- Supplied records:
☆ ☆ ☆ ☆ ☆
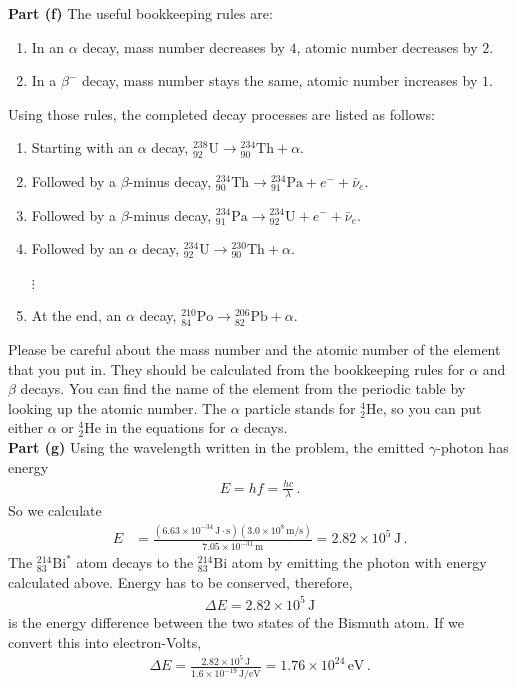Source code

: \documentclass[11pt]{article}
\begin{document}
\noindent\textbf{Part (f)} The useful bookkeeping rules are:
\begin{enumerate}
\item[($\alpha$).] In an $\alpha$ decay, mass number decreases by $4$, atomic number decreases by $2$.
\item[($\beta$).] In a $\beta^-$ decay, mass number stays the same, atomic number increases by $1$.
\end{enumerate}
Using those rules, the completed decay processes are listed as follows:
\begin{enumerate}
\item Starting with an $\alpha$ decay, $^{238}_{92}\text{U} \to {}^{234}_{90}\text{Th} + \alpha$.
\item Followed by a $\beta$-minus decay, $^{234}_{90}\text{Th} \to {}^{234}_{91}\text{Pa} + e^- + \bar{\nu}_e$.
\item Followed by a $\beta$-minus decay, $^{234}_{91}\text{Pa} \to {}^{234}_{92}\text{U} + e^- + \bar{\nu}_e$.
\item Followed by an $\alpha$ decay, $^{234}_{92}\text{U} \to {}^{230}_{90}\text{Th} + \alpha$.

 {}\qquad\qquad$\vdots$
\item[end.] At the end, an $\alpha$ decay, $^{210}_{84}\text{Po} \to {}^{206}_{82}\text{Pb} + \alpha$.
\end{enumerate}
Please be careful about the mass number and the atomic number of the element that you put in. They should be calculated from the bookkeeping rules for $\alpha$ and $\beta$ decays. You can find the name of the element from the periodic table by looking up the atomic number. The $\alpha$ particle stands for ${}^4_2$He, so you can put either $\alpha$ or ${}^4_2$He in the equations for $\alpha$ decays. \\

\noindent\textbf{Part (g)} Using the wavelength written in the problem, the emitted $\gamma$-photon has energy
\begin{align*}
E = hf = \frac{hc}{\lambda}\,.
\end{align*}
So we calculate
\begin{align*}
E &= \frac{(6.63\times 10^{-34}\,\text{J}\cdot \text{s})(3.0\times 10^8\,\text{m/s})}{7.05\times 10^{-31}\,\text{m}}= 2.82\times 10^5\,\text{J}\,.
\end{align*}
The $^{214}_{83}\text{Bi}^*$ atom decays to the $^{214}_{83}\text{Bi}$ atom by emitting the photon with energy calculated above. Energy has to be conserved, therefore,
\begin{align*}
\Delta E = 2.82\times 10^5\,\text{J}
\end{align*}
is the energy difference between the two states of the Bismuth atom. If we convert this into electron-Volts,
\begin{align*}
\Delta E = \frac{2.82\times 10^5\,\text{J}}{1.6\times 10^{-19}\,\text{J/eV}}
= 1.76\times 10^{24}\,\text{eV}\,.
\end{align*}
\end{document}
☆ ☆ ☆ ☆ ☆
- Exercise directions: Every line holding the word "Delta" should be copied out of the material.

- Solution:
\Delta E = 2.82\times 10^5\,\text{J}
\Delta E = \frac{2.82\times 10^5\,\text{J}}{1.6\times 10^{-19}\,\text{J/eV}}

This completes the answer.